**What the task requires**.
Reproduce all of the entries character for character, while leaving out any pictures they contain.

Given data: Begin

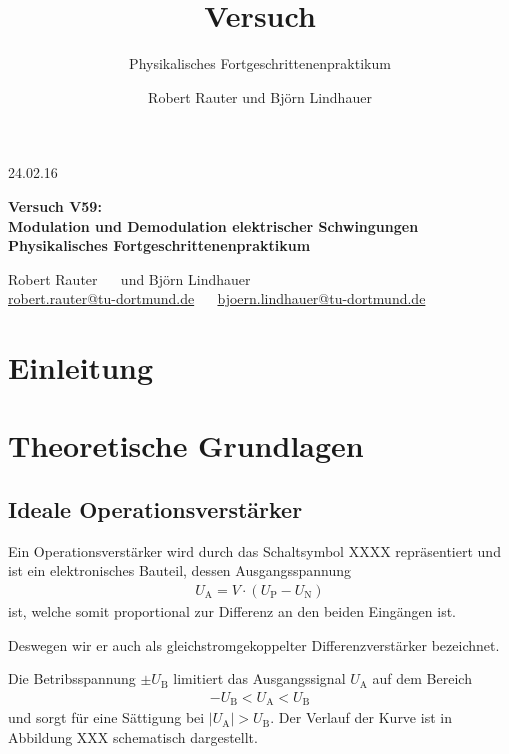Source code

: \documentclass[]{scrartcl}
\title{Versuch \versuchnummer\\ \versuchname}
\subtitle{Physikalisches Fortgeschrittenenpraktikum}
\author{Robert Rauter und Björn Lindhauer}
\date{\versuchdatum}
\newcommand{\versuchnummer}{V59}
\newcommand{\versuchname}{Modulation und Demodulation elektrischer Schwingungen}
\newcommand{\versuchdatum}{24.02.16}
\begin{document}
\begin{titlepage}
{\large \versuchdatum}
\vspace{7cm}
\begin{center}
\textbf{\huge Versuch \versuchnummer:}\\
\vspace{0.5cm}
\textbf{\huge \versuchname}\\
\vspace{0.2cm}
\textbf{ Physikalisches Fortgeschrittenenpraktikum}\\
\vspace{9cm}

{\Large Robert Rauter \ \ \hspace{1.5cm} und \hspace{1.5cm} Björn Lindhauer}\\
{ \url{robert.rauter@tu-dortmund.de} \ \ \hspace{2cm} \url{bjoern.lindhauer@tu-dortmund.de}}
\end{center}
\end{titlepage}
\section{Einleitung}

\section{Theoretische Grundlagen}
\subsection{Ideale Operationsverstärker}
Ein Operationsverstärker wird durch das Schaltsymbol XXXX repräsentiert und ist ein elektronisches Bauteil, dessen Ausgangsspannung
\begin{align}
 U_{\text{A}}=V\cdot \left( U_{\text{P}}-U_{\text{N}} \right)
\end{align}
ist, welche somit proportional zur Differenz an den beiden Eingängen ist.

Deswegen wir er auch als gleichstromgekoppelter Differenzverstärker bezeichnet.

Die Betribsspannung $\pm U_{\text{B}}$ limitiert das Ausgangssignal $U_{\text{A}}$ auf dem Bereich
\begin{align}
 -U_{\text{B}} < U_{\text{A}} < U_{\text{B}}
\end{align}
und sorgt für eine Sättigung bei $\left| U_{\text{A}} \right| > U_{\text{B}}$. Der Verlauf der Kurve ist in Abbildung XXX schematisch dargestellt. 
\end{document}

Given data: End

**Solved problem**.
Source code

: \documentclass[]{scrartcl}
\title{Versuch \versuchnummer\\ \versuchname}
\subtitle{Physikalisches Fortgeschrittenenpraktikum}
\author{Robert Rauter und Björn Lindhauer}
\date{\versuchdatum}
\newcommand{\versuchnummer}{V59}
\newcommand{\versuchname}{Modulation und Demodulation elektrischer Schwingungen}
\newcommand{\versuchdatum}{24.02.16}
\begin{document}
\begin{titlepage}
{\large \versuchdatum}
\vspace{7cm}
\begin{center}
\textbf{\huge Versuch \versuchnummer:}\\
\vspace{0.5cm}
\textbf{\huge \versuchname}\\
\vspace{0.2cm}
\textbf{ Physikalisches Fortgeschrittenenpraktikum}\\
\vspace{9cm}

{\Large Robert Rauter \ \ \hspace{1.5cm} und \hspace{1.5cm} Björn Lindhauer}\\
{ \url{robert.rauter@tu-dortmund.de} \ \ \hspace{2cm} \url{bjoern.lindhauer@tu-dortmund.de}}
\end{center}
\end{titlepage}
\section{Einleitung}

\section{Theoretische Grundlagen}
\subsection{Ideale Operationsverstärker}
Ein Operationsverstärker wird durch das Schaltsymbol XXXX repräsentiert und ist ein elektronisches Bauteil, dessen Ausgangsspannung
\begin{align}
 U_{\text{A}}=V\cdot \left( U_{\text{P}}-U_{\text{N}} \right)
\end{align}
ist, welche somit proportional zur Differenz an den beiden Eingängen ist.

Deswegen wir er auch als gleichstromgekoppelter Differenzverstärker bezeichnet.

Die Betribsspannung $\pm U_{\text{B}}$ limitiert das Ausgangssignal $U_{\text{A}}$ auf dem Bereich
\begin{align}
 -U_{\text{B}} < U_{\text{A}} < U_{\text{B}}
\end{align}
und sorgt für eine Sättigung bei $\left| U_{\text{A}} \right| > U_{\text{B}}$. Der Verlauf der Kurve ist in Abbildung XXX schematisch dargestellt. 
\end{document}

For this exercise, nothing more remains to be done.